* Task to complete *
Filter the data for "double" and copy matching lines.

[Opening Source data section]

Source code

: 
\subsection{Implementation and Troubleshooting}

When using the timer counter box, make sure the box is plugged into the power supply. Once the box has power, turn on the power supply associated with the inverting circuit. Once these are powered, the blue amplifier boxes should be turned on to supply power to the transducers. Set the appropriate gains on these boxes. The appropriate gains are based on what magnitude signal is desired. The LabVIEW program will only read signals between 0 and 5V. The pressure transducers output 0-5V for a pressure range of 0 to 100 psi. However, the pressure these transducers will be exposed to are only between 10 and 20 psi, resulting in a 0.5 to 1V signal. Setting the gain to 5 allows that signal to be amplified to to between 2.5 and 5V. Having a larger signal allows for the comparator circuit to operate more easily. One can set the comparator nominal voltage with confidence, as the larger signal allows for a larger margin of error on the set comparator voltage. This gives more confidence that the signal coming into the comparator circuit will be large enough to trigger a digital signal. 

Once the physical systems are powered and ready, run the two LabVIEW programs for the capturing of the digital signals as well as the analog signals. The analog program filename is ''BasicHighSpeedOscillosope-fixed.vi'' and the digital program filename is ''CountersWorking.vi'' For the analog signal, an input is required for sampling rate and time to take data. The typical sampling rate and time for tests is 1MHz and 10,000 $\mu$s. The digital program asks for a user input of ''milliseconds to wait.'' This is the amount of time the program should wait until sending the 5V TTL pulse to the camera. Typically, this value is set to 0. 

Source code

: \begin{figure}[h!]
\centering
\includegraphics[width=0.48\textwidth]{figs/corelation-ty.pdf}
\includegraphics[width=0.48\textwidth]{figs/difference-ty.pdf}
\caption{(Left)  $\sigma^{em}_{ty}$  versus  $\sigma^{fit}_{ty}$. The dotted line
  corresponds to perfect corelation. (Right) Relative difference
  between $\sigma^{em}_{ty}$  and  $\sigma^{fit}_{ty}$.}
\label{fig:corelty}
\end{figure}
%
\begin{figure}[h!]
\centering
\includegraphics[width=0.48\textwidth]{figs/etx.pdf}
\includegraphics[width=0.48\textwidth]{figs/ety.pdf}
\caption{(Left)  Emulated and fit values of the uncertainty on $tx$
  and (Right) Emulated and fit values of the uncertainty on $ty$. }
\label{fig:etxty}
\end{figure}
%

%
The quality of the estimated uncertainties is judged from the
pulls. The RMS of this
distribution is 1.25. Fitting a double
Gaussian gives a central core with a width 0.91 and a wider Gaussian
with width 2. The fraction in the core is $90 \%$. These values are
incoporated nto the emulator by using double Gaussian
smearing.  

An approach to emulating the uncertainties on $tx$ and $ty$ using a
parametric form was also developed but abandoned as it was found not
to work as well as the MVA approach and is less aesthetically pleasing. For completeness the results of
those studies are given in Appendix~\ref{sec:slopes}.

[Closing Source data section]

* Task output *
distribution is 1.25. Fitting a double
incoporated nto the emulator by using double Gaussian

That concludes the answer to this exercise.